Putting Tryon in the rear view mirror, the Reynolds family headed north to South Bend, the Carmichael’s new farm “Laughin’ Place,” and the horse of Betty Reynolds’ lifetime.

A few years earlier, Red Frazier had found a nice, young grandson son of Triple Crown winner, War Admiral. Frazier trained him up, and started to show the horse called Navy Commander while still in Tryon and that first summer in South Bend. He was a nice horse, very nice, but not a superstar until Betty arrived. Although Bucky Reynolds was the Laughin’ Place rider, Navy Commander preferred Betty. And, like Fred and Ginger, Bogey and Bacall, a team was born.
Although Navy Commander was a big, galloping horse that loved Derby-like outside courses, he and Betty had their first huge win at Madison Square Garden in the $2500 (think $50,000 today) Working Hunter Stake class. The East Coasters knew that there was a new sheriff in town. They returned to be Working Hunter Champion in 1962 and 1964, and lost to the legendary Hall of Famer Isgilde in a hack off in 1963. In 1962, the pair was AHSA Working Hunter Horse of the Year after being Champion at Harrisburg, The Garden, and The Royal Winter Fair in Toronto. For four years in a row, they were Circuit Champions of the Virginia summer circuit. Four horse shows, four weeks in a row in the dog days of August, Glenmoore Hunt, Bath County, Deep Run, and finally Warrenton on Labor Day weekend. All of the big guns showed up, but Navy Commander and his faultless little pilot ruled the roost.
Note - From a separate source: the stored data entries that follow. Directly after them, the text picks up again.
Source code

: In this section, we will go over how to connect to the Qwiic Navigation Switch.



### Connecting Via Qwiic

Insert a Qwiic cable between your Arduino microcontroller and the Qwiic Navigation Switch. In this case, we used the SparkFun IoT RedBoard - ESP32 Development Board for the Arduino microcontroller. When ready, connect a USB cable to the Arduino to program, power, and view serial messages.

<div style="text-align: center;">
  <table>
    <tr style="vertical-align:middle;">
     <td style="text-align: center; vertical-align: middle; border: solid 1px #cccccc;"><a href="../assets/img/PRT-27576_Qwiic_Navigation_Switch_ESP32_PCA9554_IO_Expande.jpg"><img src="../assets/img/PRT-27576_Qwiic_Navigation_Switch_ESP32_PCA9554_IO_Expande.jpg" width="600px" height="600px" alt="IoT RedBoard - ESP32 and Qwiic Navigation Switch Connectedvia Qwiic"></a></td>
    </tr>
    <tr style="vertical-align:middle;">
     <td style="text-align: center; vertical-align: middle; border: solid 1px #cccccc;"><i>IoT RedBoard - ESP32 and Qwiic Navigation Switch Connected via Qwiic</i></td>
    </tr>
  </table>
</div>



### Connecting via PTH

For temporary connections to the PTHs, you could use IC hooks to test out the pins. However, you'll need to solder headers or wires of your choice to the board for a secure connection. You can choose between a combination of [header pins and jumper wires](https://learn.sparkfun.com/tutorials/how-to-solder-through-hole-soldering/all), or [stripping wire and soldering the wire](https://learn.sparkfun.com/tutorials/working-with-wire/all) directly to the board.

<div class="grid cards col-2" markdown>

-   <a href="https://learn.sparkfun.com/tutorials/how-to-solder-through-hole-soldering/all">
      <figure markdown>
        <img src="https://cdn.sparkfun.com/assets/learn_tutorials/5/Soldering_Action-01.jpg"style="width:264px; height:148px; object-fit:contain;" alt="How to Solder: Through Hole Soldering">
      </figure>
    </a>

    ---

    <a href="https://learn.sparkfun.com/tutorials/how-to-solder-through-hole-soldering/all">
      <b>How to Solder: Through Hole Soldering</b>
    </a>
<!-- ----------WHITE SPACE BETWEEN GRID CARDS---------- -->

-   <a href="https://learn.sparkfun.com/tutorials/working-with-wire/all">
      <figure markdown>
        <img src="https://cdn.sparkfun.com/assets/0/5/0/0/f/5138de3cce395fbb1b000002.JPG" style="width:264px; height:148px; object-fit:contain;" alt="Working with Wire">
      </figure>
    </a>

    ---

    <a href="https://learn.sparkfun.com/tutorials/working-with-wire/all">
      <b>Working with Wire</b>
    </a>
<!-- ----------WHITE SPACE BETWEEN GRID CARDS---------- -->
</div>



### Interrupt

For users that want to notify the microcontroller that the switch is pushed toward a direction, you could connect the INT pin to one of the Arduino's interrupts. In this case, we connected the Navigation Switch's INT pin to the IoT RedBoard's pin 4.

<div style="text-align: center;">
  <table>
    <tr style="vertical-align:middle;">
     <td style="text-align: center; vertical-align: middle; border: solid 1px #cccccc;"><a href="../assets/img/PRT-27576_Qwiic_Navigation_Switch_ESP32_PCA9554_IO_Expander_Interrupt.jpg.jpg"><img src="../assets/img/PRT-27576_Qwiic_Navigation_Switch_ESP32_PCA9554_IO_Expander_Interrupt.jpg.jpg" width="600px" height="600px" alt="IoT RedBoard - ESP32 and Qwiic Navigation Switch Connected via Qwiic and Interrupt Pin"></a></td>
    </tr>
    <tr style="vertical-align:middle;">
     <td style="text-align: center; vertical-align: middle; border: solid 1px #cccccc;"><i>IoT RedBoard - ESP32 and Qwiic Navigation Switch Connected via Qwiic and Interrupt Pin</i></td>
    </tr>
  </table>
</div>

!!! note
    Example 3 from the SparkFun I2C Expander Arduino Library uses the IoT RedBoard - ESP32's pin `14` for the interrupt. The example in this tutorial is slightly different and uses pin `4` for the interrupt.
All of this brings us back to 1963 and Ernie Oare laid out in the middle of the Oak Brook ring with his sweetheart running past him to get to Navy Commander. Somehow, Ernie took this as a good sign, and the following spring, he and Betty were married, a position they still hold today. Ernie did not get around to Betty’s wedding present until the end of that summer in 1964 where, at the Warrenton Horse Show and with the blessing of his uncle, Dr. Carmichael, he gave Betty Navy Commander.
J. Arthur Reynolds, Bucky Reynolds, and Betty Reynolds Oare are all in the National Show Hunter Hall of Fame. And, right there with them is Navy Commander, one of the greatest Working Hunters of all time. To Betty Reynolds Oare, he was her horse of a lifetime.